Snake-like developer sinks fangs into Telluride backcountry

Bear Creek, near Telluride
Bear Creek, near Telluride
From Wordcat57's Flickr photostream
Developer Tom Chapman has a parcel of land in Telluride's backcountry and now he's blocking skiers from traversing old guided routes that cross it. Chapman paid $246,000 for old mining claims in the Uncompahgre National Forest and probably is hatching a plan to build a luxury home there. Or at least threaten to build one.

As Jason Blevins writes in Saturday's Denver Post:

Chapman, 59, has a 26-year history in Colorado of finding obscure, seemingly undevelopable mining claims located in the middle of highly valuable land.

Threatening to build homes and roads on private islands inside federal wilderness or national parks has netted him millions. In several cases, the federal government has either paid his price or swapped him other parcels of public land in exchange for inholdings he said he planned to develop.

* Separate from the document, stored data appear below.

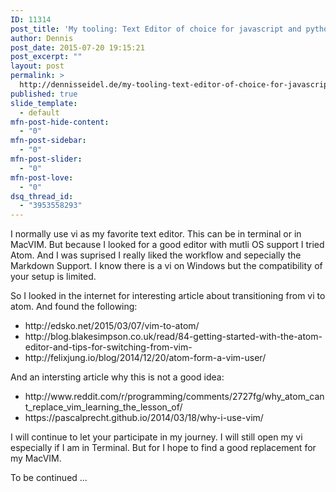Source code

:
 ```yaml
---
ID: 11314
post_title: 'My tooling: Text Editor of choice for javascript and python'
author: Dennis
post_date: 2015-07-20 19:15:21
post_excerpt: ""
layout: post
permalink: >
  http://dennisseidel.de/my-tooling-text-editor-of-choice-for-javascript-and-python/
published: true
slide_template:
  - default
mfn-post-hide-content:
  - "0"
mfn-post-sidebar:
  - "0"
mfn-post-slider:
  - "0"
mfn-post-love:
  - "0"
dsq_thread_id:
  - "3953558293"
---
```

<p>I normally use vi as my favorite text editor. This can be in terminal or in
MacVIM. But because I looked for a good editor with mutli OS support I tried
Atom. And I was suprised I really liked the workflow and sepecially the Markdown
Support. I know there is a vi on Windows but the compatibility of your setup is
limited.</p>

<p>So I looked in the internet for interesting article about transitioning from vi
to atom. And found the following:</p>

<ul>
<li>http://edsko.net/2015/03/07/vim-to-atom/</li>
<li>http://blog.blakesimpson.co.uk/read/84-getting-started-with-the-atom-editor-and-tips-for-switching-from-vim-</li>
<li>http://felixjung.io/blog/2014/12/20/atom-form-a-vim-user/</li>
</ul>

<p>And an intersting article why this is not a good idea:</p>

<ul>
<li>http://www.reddit.com/r/programming/comments/2727fg/why_atom_cant_replace_vim_learning_the_lesson_of/</li>
<li>https://pascalprecht.github.io/2014/03/18/why-i-use-vim/</li>
</ul>

<p>I will continue to let your participate in my journey. I will still open my vi
especially if I am in Terminal. But for I hope to find a good replacement for my
MacVIM.</p>

<p>To be continued ...</p>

Blevins goes on to describe a plot of land inside Black Canyon of the Gunnison National Park -- the park's high point actually -- where Chapman is threatening to build a mega-mansion. Some call it a shrewd business tactic. Others liken it to blackmail.

Another article in the Telluride Daily Planet by Reilly Capps describes Chapman as "smart in a bad way" via a quote from Colorado Wild's Rocky Smith.

More from Capps:

Many (or perhaps most) owners of high country real estate never take advantage of this opportunity for the simple reason that it's not easy to build a house on the side of a mountain. In Upper Bear Creek, for example, on Chapman's land, it seems like you could only build a cabin if you packed the materials in on mules. Or if you brought them in by helicopter.

Which seem like extreme measures -- measures Chapman has already taken. In one case, in 1992, in the West Elk Wilderness Area near Gunnison, he paid a helicopter to airlift tons of supplies in to build a house.

That kind of thing can trigger a bit of a panic attack in wilderness lovers. Linda Miller was one of many who recoiled at the idea of houses up there in the West Elk.

"West Elk is just beautiful," she said. "It would have been a travesty."